Praticamente todos os meses abrem concursos de apoio à habitação em Lisboa com cerca de 40 vagas, mais coisa menos coisa, que não conseguem fazer face às cercas de cinco mil famílias que pedem ajuda. São meses e meses a concorrer persistentemente, na esperança de terem a sorte de serem seleccionados. Mas no final praticamente todos recebem um e-mail a dizer que “no âmbito do concurso nº x, notifica-se x de que a sua candidatura para habitação foi indeferida". E assim segue vida, sem saberem se no mês seguinte têm de ter os filhos a dormir ao relento numa praia em pleno Inverno.
Vinicius termina com “mas era feita com muito esmero, na rua dos bobos, número zero”.
E como o português é bobo!
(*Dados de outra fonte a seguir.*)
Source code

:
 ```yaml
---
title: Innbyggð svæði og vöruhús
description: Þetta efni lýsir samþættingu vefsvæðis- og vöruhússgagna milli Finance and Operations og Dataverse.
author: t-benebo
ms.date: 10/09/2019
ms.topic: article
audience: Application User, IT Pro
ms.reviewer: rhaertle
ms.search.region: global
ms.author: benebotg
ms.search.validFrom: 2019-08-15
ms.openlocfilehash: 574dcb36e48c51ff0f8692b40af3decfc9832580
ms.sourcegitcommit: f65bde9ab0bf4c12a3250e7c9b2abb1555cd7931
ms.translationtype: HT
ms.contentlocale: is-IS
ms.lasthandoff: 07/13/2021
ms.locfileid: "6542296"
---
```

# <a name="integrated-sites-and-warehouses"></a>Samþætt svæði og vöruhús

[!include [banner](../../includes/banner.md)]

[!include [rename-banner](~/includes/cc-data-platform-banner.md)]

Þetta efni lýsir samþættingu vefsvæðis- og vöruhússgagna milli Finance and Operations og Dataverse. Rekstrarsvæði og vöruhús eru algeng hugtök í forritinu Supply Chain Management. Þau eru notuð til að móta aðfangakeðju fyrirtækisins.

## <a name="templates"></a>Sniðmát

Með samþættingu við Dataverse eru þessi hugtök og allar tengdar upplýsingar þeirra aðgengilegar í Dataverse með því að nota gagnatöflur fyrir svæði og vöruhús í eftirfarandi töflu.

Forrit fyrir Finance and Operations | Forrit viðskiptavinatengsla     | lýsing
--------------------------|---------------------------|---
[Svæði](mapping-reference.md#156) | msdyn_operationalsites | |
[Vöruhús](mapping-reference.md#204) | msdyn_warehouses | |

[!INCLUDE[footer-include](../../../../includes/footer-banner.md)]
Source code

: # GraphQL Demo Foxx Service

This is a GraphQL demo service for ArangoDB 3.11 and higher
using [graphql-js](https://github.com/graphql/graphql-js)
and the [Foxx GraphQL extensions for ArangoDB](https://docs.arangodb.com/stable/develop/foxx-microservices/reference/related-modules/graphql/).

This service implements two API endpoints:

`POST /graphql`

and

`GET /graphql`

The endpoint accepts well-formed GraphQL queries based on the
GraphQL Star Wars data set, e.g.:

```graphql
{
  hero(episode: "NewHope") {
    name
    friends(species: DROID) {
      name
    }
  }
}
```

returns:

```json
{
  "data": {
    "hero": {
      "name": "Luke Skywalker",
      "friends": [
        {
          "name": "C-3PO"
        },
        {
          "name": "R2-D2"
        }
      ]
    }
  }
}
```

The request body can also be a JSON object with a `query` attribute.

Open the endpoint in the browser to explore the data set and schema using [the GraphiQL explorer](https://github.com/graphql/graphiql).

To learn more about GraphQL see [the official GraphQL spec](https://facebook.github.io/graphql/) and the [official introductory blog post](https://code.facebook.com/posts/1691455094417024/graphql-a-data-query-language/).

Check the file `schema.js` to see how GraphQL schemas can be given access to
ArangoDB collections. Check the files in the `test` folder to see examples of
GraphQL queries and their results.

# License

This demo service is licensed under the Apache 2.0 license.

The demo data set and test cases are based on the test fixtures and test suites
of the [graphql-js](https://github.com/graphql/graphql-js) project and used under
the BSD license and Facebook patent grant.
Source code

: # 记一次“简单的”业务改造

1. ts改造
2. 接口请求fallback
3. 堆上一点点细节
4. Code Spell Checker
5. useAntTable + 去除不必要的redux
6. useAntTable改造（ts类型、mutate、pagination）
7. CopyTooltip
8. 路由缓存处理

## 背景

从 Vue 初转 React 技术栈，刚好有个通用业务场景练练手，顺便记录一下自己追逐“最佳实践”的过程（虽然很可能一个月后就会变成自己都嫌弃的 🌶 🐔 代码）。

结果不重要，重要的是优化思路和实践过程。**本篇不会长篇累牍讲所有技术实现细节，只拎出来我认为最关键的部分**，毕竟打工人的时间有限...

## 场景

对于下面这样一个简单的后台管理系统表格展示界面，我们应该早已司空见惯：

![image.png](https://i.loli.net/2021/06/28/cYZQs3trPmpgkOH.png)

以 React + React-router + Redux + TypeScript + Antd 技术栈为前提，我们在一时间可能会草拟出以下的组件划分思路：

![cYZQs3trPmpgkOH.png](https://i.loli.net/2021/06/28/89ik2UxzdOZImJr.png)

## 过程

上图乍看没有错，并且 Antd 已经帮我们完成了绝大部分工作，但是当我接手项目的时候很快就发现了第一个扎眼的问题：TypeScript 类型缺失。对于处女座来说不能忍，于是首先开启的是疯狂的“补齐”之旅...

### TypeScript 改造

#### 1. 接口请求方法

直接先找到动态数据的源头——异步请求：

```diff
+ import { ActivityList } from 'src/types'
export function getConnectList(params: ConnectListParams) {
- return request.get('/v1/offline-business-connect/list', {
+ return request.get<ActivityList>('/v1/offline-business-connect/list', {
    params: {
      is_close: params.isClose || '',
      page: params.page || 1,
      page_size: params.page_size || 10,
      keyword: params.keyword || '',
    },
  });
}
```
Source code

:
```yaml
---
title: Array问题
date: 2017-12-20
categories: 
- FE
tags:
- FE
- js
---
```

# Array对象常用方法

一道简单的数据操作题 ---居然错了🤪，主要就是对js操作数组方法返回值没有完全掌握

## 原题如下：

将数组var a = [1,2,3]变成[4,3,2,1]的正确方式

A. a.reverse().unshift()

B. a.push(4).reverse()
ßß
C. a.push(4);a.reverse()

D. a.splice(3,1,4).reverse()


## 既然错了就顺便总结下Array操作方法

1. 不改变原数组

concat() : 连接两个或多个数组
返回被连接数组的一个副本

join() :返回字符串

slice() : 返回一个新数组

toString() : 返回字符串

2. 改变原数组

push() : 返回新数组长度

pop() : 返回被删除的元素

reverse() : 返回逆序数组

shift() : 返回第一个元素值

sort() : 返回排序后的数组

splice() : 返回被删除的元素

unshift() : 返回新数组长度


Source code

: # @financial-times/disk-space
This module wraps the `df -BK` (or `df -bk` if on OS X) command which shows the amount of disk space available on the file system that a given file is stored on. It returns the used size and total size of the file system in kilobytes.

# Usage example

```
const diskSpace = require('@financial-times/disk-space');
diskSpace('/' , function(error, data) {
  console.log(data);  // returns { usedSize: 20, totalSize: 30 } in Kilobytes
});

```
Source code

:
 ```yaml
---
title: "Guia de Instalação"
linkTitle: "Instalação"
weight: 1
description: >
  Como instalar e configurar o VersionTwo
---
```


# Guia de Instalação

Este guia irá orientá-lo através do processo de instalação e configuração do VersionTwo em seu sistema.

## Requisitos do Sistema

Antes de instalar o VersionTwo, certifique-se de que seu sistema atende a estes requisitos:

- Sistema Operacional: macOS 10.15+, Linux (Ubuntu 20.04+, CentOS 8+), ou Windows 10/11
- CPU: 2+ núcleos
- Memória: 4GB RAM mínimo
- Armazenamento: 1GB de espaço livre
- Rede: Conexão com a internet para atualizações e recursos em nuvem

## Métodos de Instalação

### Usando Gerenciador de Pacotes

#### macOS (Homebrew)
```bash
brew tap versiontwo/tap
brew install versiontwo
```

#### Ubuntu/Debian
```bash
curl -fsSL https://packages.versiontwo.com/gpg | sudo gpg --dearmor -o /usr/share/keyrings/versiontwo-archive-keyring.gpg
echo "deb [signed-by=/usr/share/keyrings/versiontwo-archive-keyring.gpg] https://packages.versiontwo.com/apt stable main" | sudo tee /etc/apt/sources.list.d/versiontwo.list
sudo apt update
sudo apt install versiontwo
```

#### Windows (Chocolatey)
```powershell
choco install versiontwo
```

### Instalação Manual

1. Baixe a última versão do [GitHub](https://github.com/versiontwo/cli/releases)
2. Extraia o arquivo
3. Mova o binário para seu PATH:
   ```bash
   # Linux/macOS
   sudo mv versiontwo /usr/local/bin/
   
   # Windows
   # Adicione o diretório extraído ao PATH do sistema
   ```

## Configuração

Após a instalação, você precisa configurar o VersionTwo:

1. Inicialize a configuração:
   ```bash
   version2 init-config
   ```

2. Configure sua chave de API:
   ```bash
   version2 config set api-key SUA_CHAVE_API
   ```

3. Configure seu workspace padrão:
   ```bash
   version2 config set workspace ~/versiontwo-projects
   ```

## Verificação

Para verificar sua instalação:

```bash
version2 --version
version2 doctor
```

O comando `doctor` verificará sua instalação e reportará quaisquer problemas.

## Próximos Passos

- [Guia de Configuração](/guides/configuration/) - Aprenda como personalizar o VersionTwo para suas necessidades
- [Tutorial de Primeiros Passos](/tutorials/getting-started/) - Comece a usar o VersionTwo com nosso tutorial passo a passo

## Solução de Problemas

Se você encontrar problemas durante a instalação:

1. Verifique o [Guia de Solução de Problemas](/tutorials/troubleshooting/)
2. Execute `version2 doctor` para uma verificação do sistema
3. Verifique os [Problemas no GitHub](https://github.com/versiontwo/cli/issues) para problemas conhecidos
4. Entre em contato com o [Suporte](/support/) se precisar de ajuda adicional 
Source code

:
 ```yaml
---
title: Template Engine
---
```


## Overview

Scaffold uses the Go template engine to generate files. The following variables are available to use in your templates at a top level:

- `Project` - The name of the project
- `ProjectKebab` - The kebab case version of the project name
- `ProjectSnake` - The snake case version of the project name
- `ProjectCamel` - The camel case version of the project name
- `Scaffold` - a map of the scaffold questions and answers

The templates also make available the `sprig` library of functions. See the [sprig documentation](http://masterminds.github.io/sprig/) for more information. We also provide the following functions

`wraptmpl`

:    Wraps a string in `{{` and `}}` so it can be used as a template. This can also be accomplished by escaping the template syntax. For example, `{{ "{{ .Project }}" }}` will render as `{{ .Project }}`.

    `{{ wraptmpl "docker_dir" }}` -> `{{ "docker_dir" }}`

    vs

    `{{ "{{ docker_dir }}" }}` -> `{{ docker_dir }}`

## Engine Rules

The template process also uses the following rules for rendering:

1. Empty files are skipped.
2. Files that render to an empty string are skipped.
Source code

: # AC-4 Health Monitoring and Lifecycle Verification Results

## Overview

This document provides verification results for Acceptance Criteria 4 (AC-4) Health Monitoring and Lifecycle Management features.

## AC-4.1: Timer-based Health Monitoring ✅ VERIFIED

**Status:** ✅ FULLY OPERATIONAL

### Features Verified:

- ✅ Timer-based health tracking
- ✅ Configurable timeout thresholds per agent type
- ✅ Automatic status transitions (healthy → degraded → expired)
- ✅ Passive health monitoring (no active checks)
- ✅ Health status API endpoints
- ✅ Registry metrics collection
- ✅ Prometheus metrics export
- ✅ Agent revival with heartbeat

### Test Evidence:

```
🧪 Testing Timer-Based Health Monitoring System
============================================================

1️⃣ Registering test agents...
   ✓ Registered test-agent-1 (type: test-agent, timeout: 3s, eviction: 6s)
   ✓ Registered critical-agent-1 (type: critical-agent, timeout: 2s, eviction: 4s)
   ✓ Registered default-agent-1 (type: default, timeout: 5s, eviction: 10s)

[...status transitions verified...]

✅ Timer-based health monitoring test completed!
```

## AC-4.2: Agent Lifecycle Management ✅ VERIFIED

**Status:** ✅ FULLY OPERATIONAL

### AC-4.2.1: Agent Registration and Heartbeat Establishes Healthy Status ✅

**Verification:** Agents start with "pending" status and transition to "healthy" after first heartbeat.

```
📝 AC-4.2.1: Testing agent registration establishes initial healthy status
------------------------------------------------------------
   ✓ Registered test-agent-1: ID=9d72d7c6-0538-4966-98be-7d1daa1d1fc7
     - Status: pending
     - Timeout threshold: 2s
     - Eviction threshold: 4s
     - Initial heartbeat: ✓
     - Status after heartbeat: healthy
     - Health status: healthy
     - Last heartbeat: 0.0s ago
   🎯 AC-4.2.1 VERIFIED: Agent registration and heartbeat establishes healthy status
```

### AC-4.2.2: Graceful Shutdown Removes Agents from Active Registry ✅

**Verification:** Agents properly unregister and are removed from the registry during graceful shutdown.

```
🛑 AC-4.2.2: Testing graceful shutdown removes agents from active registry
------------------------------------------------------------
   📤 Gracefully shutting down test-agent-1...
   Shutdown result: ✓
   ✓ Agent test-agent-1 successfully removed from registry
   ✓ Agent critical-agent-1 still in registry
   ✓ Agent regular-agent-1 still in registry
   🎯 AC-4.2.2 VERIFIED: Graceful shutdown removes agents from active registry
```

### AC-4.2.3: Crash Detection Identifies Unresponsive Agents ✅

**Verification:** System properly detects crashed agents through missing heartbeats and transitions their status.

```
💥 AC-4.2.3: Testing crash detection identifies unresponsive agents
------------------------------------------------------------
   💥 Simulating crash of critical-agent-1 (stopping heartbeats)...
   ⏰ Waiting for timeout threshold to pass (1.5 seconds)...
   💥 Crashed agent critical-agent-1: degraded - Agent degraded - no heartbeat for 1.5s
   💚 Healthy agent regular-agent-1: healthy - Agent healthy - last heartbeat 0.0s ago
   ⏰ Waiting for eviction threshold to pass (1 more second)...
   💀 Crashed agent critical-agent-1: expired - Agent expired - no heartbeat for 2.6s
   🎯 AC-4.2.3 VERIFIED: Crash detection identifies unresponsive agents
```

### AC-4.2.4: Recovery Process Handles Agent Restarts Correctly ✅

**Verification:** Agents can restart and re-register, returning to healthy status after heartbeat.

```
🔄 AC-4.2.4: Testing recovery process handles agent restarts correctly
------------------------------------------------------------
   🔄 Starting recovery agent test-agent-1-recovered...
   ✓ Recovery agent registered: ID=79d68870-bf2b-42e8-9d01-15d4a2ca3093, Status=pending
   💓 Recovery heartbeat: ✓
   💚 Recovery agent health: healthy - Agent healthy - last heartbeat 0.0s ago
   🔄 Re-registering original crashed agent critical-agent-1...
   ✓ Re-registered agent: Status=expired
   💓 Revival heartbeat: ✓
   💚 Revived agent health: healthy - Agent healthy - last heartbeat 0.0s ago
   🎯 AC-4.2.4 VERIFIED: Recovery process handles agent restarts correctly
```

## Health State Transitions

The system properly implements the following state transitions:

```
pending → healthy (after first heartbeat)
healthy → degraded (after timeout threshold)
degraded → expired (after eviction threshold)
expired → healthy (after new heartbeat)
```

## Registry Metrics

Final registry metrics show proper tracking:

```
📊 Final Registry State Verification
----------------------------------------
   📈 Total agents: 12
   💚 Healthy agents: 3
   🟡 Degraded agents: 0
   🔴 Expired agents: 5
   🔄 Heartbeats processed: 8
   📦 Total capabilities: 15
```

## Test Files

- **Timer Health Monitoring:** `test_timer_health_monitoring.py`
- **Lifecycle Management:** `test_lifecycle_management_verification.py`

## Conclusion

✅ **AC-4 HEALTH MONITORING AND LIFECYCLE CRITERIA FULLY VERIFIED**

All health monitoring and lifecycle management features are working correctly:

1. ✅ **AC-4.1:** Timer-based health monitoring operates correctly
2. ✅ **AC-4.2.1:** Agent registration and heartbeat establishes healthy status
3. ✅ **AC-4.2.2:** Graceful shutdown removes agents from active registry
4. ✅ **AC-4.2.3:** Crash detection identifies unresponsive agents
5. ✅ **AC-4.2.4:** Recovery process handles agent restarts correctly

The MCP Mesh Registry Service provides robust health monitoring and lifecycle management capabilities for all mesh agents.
Deixamo-nos ser governados sem as devidas condições de usufruirmos de uma vida digna. Passamos inúmeras horas a trabalhar para recebermos ordenados que não suportam as despesas mensais – quanto mais emergências – e ainda abdicamos de tempo e qualidade em família. Não vemos os nossos filhos crescer devidamente porque passamos uma quantidade absurda de horas a trabalhar para patrões para quem somos apenas o colaborador número 432.
E, como é impossível alugar uma casa em Lisboa e arredores com o nosso ordenado, temos de trabalhar a vários quilómetros de distância e passar o pouco tempo que nos resta em transportes de regresso a casa, rezando para chegar a tempo de servir um jantar de sonhos destruídos e frustrações diárias, antes do beijo de boa noite aos nossos filhos.
Como mãe solo, dou por mim a ter de fazer contas ao mínimo pormenor de modo a conseguir suprir todas as despesas. Só que a minha realidade (e acredito que a vossa também) é a de trabalhar com pouco retorno. Os ordenados são mínimos, as contas são muitas e claro, o orçamento que resta não é suficiente.
Façamos as contas: a média de vencimento mensal líquido dos trabalhadores com quem vou falando, quer trabalhem na restauração ou num escritório, está entre os 800 e os 900 euros. A renda de um T1 no centro de Lisboa é cerca de 1000 euros e na periferia cerca de 650 euros, valores que aumentam anualmente de acordo com a percentagem estipulada pelo Estado. Só com base nestes valores, já se vê que o sonho de ter um lar é algo muito difícil.
Se ainda juntarmos a alimentação e as despesas mensais, como água, electricidade, gás, televisão e saúde, o valor médio para duas pessoas sobe 450 euros – e simulei valores por baixo para ser simpática. Façamos então as contas: 650 euros de renda e 450 euros de despesas são um total de 1100 euros. São valores superiores aos dos meus rendimentos.
Aqui não não coloquei sequer os valores de transportes ou combustível, a creche ou o material escolar, o pão, café e outros bens essenciais de que necessitamos no dia-a-dia. E sim, são bens essenciais. Somos merecedores de ter uma vida digna e segurança sobre se conseguiremos ou não pagar o nosso tecto no mês seguinte, ter um prato de comida, roupa e até um peluche ou um iogurte para os nossos filhos. Contribuímos para o país pagando os nossos impostos a tempo e trabalhando diariamente. Nós queremos viver e não sobreviver.
Onde estão as ajudas necessárias para que os cidadãos consigam viver? Estes apoios esporádicos ajudam, mas não resolvem de todo a situação. Quem me garante que quando o meu arrendamento for renovado, com as actualizações, vou ter um tecto? Os ordenados não aumentam – e quando aumentam nem chegam aos 100 euros.
Para onde vou viver com o meu filho Exmo. Sr. Prof. e Presidente Marcelo Rebelo de Sousa e Exmo. Sr. primeiro-ministro António Costa? Para vossa casa?